# Problem to solve:
The line containing "1. access key: 123" marks the end: write out exactly every line from the first line of the data below through that line, and only those.

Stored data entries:

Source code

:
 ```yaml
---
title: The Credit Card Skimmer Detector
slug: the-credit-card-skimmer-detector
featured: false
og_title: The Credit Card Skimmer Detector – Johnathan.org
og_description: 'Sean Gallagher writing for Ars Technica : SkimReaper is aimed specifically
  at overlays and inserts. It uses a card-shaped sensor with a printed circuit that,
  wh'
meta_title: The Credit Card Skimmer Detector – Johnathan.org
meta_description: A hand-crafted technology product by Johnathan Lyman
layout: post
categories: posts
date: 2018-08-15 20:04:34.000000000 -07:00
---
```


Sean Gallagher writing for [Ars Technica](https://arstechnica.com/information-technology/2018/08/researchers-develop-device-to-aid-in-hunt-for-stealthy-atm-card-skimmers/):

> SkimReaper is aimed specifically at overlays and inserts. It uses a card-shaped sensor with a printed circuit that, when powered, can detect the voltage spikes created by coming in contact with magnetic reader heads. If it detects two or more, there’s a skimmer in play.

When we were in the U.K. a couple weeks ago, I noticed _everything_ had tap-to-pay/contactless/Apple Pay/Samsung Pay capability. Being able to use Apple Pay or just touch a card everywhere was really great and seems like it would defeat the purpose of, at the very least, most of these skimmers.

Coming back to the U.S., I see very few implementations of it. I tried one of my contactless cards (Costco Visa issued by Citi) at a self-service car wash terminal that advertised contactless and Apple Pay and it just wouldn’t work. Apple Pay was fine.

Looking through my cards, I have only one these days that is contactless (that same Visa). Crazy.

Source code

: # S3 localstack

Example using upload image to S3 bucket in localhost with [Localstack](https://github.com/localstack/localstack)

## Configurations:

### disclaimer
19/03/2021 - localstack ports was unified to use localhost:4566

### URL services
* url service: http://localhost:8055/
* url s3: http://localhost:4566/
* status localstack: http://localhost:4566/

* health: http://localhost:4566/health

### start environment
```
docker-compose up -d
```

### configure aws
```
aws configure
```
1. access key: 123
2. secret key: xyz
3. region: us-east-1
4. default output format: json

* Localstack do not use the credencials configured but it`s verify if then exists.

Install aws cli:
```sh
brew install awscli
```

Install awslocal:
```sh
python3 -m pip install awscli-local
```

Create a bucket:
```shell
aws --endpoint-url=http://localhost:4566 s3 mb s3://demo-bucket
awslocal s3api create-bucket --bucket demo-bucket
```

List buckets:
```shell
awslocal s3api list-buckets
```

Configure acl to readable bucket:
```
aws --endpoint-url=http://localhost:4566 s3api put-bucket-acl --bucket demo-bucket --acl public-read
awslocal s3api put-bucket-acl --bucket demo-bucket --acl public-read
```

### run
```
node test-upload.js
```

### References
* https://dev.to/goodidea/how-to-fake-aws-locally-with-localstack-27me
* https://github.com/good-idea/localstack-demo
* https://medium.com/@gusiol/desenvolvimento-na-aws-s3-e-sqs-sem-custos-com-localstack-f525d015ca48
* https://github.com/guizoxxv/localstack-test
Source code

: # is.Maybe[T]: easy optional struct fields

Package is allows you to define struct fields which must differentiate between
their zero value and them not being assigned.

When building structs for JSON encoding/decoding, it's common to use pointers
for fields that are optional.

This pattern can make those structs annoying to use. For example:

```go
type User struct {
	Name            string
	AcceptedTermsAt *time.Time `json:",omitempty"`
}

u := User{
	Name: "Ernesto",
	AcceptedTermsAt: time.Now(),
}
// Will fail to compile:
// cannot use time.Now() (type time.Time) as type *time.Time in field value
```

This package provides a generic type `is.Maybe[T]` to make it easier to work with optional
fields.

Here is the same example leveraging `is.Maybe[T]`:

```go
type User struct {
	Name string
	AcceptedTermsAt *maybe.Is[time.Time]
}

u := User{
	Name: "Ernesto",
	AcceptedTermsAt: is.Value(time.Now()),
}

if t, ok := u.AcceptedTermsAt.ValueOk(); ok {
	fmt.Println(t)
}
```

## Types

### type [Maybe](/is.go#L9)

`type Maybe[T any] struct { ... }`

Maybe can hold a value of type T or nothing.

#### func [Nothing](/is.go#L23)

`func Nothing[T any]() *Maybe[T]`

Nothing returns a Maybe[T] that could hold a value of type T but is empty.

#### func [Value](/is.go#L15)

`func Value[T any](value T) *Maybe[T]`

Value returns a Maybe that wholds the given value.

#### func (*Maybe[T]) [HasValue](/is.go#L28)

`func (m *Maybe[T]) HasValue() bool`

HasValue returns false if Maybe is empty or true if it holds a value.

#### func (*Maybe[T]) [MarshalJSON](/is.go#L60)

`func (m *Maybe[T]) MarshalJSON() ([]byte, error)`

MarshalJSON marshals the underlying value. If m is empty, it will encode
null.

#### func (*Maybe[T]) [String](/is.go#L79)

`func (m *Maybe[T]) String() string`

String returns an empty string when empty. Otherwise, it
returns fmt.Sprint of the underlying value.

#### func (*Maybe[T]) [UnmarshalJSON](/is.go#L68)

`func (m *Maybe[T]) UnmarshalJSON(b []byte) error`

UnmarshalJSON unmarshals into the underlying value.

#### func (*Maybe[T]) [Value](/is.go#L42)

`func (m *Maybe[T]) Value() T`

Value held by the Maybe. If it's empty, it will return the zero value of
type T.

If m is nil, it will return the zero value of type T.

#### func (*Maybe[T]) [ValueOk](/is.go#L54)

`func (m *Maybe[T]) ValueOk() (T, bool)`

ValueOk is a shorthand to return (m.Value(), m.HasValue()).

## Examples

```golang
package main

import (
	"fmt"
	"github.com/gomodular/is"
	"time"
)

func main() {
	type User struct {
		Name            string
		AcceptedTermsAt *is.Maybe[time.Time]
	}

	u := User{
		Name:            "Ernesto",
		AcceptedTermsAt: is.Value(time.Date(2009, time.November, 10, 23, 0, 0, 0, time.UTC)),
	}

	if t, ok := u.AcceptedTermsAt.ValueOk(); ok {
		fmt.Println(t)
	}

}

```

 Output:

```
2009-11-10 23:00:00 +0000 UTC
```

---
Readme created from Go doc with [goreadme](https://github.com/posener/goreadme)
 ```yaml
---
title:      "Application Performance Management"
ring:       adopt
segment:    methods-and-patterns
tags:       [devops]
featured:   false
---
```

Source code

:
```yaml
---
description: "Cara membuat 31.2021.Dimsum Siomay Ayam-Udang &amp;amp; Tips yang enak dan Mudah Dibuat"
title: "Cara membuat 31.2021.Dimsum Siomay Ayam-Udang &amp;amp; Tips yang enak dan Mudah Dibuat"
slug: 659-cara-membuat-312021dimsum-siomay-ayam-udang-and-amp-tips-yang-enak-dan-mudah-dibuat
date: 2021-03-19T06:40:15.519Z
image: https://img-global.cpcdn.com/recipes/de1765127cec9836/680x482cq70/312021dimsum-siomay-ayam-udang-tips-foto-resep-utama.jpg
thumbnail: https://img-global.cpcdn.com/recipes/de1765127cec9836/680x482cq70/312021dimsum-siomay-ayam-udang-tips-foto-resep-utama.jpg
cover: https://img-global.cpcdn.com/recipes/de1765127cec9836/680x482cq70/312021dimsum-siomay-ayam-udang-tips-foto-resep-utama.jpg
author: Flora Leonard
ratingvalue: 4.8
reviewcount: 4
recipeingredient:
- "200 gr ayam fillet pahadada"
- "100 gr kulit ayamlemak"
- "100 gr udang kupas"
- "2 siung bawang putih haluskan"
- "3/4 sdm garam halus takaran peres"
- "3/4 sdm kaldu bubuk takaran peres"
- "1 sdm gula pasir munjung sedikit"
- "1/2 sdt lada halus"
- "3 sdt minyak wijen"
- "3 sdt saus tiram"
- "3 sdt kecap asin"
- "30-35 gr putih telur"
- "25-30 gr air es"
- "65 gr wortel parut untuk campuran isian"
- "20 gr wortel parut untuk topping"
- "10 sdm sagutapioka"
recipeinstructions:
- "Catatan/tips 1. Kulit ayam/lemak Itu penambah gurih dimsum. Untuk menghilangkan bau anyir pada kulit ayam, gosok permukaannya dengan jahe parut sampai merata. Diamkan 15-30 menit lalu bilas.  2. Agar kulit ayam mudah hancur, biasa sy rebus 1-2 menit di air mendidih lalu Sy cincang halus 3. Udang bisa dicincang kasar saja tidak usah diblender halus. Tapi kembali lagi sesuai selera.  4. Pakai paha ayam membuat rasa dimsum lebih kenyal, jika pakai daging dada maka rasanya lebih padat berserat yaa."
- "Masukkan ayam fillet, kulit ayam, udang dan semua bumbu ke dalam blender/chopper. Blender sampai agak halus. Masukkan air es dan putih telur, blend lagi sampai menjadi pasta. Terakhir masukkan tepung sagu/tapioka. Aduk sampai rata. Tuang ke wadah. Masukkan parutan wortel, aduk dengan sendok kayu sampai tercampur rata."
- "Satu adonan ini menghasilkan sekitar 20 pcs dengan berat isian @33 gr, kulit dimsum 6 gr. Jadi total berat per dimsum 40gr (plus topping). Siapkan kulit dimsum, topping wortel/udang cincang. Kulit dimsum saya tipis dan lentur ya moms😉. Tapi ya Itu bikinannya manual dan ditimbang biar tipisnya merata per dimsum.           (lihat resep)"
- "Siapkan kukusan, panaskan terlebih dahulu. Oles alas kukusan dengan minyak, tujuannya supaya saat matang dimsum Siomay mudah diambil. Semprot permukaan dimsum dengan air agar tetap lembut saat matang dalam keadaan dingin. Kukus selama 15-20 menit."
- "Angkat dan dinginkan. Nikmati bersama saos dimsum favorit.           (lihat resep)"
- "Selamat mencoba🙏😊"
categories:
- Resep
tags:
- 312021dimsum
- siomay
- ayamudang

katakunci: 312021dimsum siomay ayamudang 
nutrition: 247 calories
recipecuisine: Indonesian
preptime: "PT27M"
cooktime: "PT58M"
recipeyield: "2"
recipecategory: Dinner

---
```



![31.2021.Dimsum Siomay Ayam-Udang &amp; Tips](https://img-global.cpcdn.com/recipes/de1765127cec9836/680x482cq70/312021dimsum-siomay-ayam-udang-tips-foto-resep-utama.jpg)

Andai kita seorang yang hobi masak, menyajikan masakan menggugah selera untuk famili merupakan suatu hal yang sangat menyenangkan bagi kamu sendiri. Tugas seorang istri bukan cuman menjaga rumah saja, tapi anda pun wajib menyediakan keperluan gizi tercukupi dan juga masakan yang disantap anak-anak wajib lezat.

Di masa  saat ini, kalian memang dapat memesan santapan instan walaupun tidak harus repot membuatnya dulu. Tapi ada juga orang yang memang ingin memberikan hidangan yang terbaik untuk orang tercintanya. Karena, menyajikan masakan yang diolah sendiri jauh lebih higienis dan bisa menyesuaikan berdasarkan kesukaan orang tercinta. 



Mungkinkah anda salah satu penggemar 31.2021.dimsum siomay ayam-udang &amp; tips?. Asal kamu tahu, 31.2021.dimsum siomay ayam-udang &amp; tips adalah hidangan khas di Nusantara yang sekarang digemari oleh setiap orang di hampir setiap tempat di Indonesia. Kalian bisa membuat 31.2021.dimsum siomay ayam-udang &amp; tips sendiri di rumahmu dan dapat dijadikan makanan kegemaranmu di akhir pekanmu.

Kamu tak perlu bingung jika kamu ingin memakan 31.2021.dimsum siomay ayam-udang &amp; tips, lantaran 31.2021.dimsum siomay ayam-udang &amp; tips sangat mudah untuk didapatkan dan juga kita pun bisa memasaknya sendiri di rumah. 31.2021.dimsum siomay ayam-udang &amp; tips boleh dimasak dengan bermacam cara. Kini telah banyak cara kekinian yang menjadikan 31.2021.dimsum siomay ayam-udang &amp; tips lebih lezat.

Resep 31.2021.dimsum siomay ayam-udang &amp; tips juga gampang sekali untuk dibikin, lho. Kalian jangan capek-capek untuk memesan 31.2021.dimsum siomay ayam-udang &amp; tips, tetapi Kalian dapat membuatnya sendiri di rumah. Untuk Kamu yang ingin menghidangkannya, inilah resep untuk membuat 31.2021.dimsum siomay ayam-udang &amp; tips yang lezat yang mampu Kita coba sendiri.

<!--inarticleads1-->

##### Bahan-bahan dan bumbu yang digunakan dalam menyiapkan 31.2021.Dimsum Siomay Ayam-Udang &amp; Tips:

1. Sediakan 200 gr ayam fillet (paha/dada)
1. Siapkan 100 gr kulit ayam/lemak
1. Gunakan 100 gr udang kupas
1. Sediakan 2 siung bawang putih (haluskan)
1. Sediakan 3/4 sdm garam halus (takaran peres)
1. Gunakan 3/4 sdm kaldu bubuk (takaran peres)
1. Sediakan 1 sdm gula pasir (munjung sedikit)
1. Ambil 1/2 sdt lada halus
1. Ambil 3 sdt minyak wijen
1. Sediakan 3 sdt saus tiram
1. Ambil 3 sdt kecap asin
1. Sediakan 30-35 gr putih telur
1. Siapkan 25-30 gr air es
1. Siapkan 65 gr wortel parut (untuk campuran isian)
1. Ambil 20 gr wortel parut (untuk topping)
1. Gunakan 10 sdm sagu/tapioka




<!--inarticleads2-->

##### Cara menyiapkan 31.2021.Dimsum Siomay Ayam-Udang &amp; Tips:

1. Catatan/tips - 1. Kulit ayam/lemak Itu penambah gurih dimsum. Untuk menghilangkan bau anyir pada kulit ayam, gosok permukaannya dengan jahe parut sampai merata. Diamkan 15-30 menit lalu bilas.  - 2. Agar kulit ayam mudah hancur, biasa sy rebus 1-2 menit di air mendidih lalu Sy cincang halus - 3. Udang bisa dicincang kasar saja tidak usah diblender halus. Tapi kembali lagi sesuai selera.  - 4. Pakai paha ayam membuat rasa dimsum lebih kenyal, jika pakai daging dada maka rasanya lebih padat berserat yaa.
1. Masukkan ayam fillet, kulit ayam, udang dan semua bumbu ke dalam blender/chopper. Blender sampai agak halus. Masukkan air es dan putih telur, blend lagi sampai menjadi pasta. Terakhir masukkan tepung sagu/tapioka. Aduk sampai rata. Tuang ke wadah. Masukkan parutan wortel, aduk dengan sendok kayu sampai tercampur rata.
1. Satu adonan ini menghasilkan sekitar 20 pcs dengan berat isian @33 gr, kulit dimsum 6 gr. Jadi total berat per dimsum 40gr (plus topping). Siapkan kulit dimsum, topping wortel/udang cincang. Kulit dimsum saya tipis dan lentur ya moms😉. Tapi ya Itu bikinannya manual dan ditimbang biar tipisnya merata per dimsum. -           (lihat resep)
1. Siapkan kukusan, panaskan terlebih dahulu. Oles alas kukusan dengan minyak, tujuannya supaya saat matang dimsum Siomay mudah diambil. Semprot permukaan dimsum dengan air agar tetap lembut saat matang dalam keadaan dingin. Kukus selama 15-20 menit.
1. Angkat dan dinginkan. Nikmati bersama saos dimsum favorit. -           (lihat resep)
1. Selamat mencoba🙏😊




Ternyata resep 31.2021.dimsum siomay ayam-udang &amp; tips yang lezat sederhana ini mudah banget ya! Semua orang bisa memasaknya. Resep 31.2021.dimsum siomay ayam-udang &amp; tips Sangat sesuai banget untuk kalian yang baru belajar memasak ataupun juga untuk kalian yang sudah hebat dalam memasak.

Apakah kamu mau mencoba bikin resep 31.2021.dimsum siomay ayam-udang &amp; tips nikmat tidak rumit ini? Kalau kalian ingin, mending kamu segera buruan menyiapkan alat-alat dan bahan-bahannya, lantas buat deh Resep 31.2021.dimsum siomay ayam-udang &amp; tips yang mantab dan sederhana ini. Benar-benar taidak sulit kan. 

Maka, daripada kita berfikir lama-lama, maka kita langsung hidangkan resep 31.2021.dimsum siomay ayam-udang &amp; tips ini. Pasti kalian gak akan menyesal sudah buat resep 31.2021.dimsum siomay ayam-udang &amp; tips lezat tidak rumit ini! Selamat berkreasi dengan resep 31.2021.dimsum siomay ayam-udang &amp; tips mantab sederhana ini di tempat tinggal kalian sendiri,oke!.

# Written response:
Source code

:
 ```yaml
---
title: The Credit Card Skimmer Detector
slug: the-credit-card-skimmer-detector
featured: false
og_title: The Credit Card Skimmer Detector – Johnathan.org
og_description: 'Sean Gallagher writing for Ars Technica : SkimReaper is aimed specifically
  at overlays and inserts. It uses a card-shaped sensor with a printed circuit that,
  wh'
meta_title: The Credit Card Skimmer Detector – Johnathan.org
meta_description: A hand-crafted technology product by Johnathan Lyman
layout: post
categories: posts
date: 2018-08-15 20:04:34.000000000 -07:00
---
```


Sean Gallagher writing for [Ars Technica](https://arstechnica.com/information-technology/2018/08/researchers-develop-device-to-aid-in-hunt-for-stealthy-atm-card-skimmers/):

> SkimReaper is aimed specifically at overlays and inserts. It uses a card-shaped sensor with a printed circuit that, when powered, can detect the voltage spikes created by coming in contact with magnetic reader heads. If it detects two or more, there’s a skimmer in play.

When we were in the U.K. a couple weeks ago, I noticed _everything_ had tap-to-pay/contactless/Apple Pay/Samsung Pay capability. Being able to use Apple Pay or just touch a card everywhere was really great and seems like it would defeat the purpose of, at the very least, most of these skimmers.

Coming back to the U.S., I see very few implementations of it. I tried one of my contactless cards (Costco Visa issued by Citi) at a self-service car wash terminal that advertised contactless and Apple Pay and it just wouldn’t work. Apple Pay was fine.

Looking through my cards, I have only one these days that is contactless (that same Visa). Crazy.

Source code

: # S3 localstack

Example using upload image to S3 bucket in localhost with [Localstack](https://github.com/localstack/localstack)

## Configurations:

### disclaimer
19/03/2021 - localstack ports was unified to use localhost:4566

### URL services
* url service: http://localhost:8055/
* url s3: http://localhost:4566/
* status localstack: http://localhost:4566/

* health: http://localhost:4566/health

### start environment
```
docker-compose up -d
```

### configure aws
```
aws configure
```
1. access key: 123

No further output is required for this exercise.